[[ Data for this task, beginning ]]

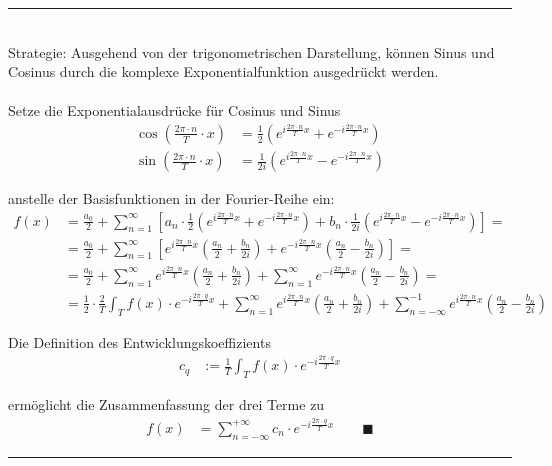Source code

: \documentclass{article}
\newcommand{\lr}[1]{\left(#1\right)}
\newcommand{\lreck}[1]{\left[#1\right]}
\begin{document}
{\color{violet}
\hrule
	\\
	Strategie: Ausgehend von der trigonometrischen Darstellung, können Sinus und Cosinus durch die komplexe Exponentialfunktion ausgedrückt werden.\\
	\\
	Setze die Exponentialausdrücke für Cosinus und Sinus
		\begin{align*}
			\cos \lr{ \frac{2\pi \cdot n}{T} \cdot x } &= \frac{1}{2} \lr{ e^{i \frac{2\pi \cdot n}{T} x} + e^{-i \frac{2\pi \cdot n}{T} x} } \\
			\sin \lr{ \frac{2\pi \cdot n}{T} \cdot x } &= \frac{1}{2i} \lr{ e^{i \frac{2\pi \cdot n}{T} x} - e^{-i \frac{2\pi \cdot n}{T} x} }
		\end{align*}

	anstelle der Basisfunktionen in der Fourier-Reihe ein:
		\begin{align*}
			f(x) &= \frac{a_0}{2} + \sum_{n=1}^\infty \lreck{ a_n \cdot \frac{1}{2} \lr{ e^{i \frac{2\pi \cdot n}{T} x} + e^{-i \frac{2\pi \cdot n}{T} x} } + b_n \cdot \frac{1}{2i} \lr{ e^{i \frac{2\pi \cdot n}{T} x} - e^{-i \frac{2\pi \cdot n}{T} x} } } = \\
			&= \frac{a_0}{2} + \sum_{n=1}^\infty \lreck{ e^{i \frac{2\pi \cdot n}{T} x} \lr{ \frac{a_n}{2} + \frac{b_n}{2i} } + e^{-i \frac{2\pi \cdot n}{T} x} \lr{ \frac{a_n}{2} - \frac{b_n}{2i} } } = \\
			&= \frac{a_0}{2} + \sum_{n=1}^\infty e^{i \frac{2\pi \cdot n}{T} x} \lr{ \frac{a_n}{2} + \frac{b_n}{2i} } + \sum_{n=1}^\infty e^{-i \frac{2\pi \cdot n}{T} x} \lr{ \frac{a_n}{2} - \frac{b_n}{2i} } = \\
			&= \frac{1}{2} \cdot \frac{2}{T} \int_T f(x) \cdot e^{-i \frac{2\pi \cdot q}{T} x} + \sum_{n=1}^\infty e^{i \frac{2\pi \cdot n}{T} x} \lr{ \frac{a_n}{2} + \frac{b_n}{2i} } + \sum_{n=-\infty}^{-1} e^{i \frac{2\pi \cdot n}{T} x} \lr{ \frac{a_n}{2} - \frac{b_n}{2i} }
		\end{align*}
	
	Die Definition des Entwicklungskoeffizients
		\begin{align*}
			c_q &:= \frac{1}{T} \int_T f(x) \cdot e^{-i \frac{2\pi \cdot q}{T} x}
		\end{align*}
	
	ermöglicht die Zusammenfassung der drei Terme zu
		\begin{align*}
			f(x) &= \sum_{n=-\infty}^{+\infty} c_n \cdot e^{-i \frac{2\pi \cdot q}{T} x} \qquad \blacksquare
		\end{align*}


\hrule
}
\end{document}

[[ Data for this task, end ]]

• Exercise requirements:
Output the lines above in full and exactly as given, omitting any pictures.

• The completed task:
Source code

: \documentclass{article}
\newcommand{\lr}[1]{\left(#1\right)}
\newcommand{\lreck}[1]{\left[#1\right]}
\begin{document}
{\color{violet}
\hrule
	\\
	Strategie: Ausgehend von der trigonometrischen Darstellung, können Sinus und Cosinus durch die komplexe Exponentialfunktion ausgedrückt werden.\\
	\\
	Setze die Exponentialausdrücke für Cosinus und Sinus
		\begin{align*}
			\cos \lr{ \frac{2\pi \cdot n}{T} \cdot x } &= \frac{1}{2} \lr{ e^{i \frac{2\pi \cdot n}{T} x} + e^{-i \frac{2\pi \cdot n}{T} x} } \\
			\sin \lr{ \frac{2\pi \cdot n}{T} \cdot x } &= \frac{1}{2i} \lr{ e^{i \frac{2\pi \cdot n}{T} x} - e^{-i \frac{2\pi \cdot n}{T} x} }
		\end{align*}

	anstelle der Basisfunktionen in der Fourier-Reihe ein:
		\begin{align*}
			f(x) &= \frac{a_0}{2} + \sum_{n=1}^\infty \lreck{ a_n \cdot \frac{1}{2} \lr{ e^{i \frac{2\pi \cdot n}{T} x} + e^{-i \frac{2\pi \cdot n}{T} x} } + b_n \cdot \frac{1}{2i} \lr{ e^{i \frac{2\pi \cdot n}{T} x} - e^{-i \frac{2\pi \cdot n}{T} x} } } = \\
			&= \frac{a_0}{2} + \sum_{n=1}^\infty \lreck{ e^{i \frac{2\pi \cdot n}{T} x} \lr{ \frac{a_n}{2} + \frac{b_n}{2i} } + e^{-i \frac{2\pi \cdot n}{T} x} \lr{ \frac{a_n}{2} - \frac{b_n}{2i} } } = \\
			&= \frac{a_0}{2} + \sum_{n=1}^\infty e^{i \frac{2\pi \cdot n}{T} x} \lr{ \frac{a_n}{2} + \frac{b_n}{2i} } + \sum_{n=1}^\infty e^{-i \frac{2\pi \cdot n}{T} x} \lr{ \frac{a_n}{2} - \frac{b_n}{2i} } = \\
			&= \frac{1}{2} \cdot \frac{2}{T} \int_T f(x) \cdot e^{-i \frac{2\pi \cdot q}{T} x} + \sum_{n=1}^\infty e^{i \frac{2\pi \cdot n}{T} x} \lr{ \frac{a_n}{2} + \frac{b_n}{2i} } + \sum_{n=-\infty}^{-1} e^{i \frac{2\pi \cdot n}{T} x} \lr{ \frac{a_n}{2} - \frac{b_n}{2i} }
		\end{align*}
	
	Die Definition des Entwicklungskoeffizients
		\begin{align*}
			c_q &:= \frac{1}{T} \int_T f(x) \cdot e^{-i \frac{2\pi \cdot q}{T} x}
		\end{align*}
	
	ermöglicht die Zusammenfassung der drei Terme zu
		\begin{align*}
			f(x) &= \sum_{n=-\infty}^{+\infty} c_n \cdot e^{-i \frac{2\pi \cdot q}{T} x} \qquad \blacksquare
		\end{align*}


\hrule
}
\end{document}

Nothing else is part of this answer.